*** Opening Information given ***

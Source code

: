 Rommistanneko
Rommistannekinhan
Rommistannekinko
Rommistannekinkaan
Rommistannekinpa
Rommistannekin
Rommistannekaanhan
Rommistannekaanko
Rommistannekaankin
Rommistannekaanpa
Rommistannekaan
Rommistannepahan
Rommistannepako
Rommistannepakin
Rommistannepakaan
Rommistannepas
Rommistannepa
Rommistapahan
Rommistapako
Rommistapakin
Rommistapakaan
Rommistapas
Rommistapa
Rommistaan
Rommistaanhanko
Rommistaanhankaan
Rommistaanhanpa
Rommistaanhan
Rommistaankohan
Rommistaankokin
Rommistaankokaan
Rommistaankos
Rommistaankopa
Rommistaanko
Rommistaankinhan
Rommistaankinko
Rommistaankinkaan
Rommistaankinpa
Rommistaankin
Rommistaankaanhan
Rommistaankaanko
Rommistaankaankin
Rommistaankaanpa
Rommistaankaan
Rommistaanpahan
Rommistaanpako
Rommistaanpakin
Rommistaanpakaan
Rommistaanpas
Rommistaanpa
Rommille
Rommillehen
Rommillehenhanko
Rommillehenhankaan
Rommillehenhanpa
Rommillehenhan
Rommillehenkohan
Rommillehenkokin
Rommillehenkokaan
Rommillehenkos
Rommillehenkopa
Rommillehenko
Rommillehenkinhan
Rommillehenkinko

*** Closing Information given ***

Work to complete: Return only the part of the records above that opens with the line containing "Rommistaanhanko" and closes with the line containing "Rommistaanpako", ends included.

Solution for this exercise:
Rommistaanhanko
Rommistaanhankaan
Rommistaanhanpa
Rommistaanhan
Rommistaankohan
Rommistaankokin
Rommistaankokaan
Rommistaankos
Rommistaankopa
Rommistaanko
Rommistaankinhan
Rommistaankinko
Rommistaankinkaan
Rommistaankinpa
Rommistaankin
Rommistaankaanhan
Rommistaankaanko
Rommistaankaankin
Rommistaankaanpa
Rommistaankaan
Rommistaanpahan
Rommistaanpako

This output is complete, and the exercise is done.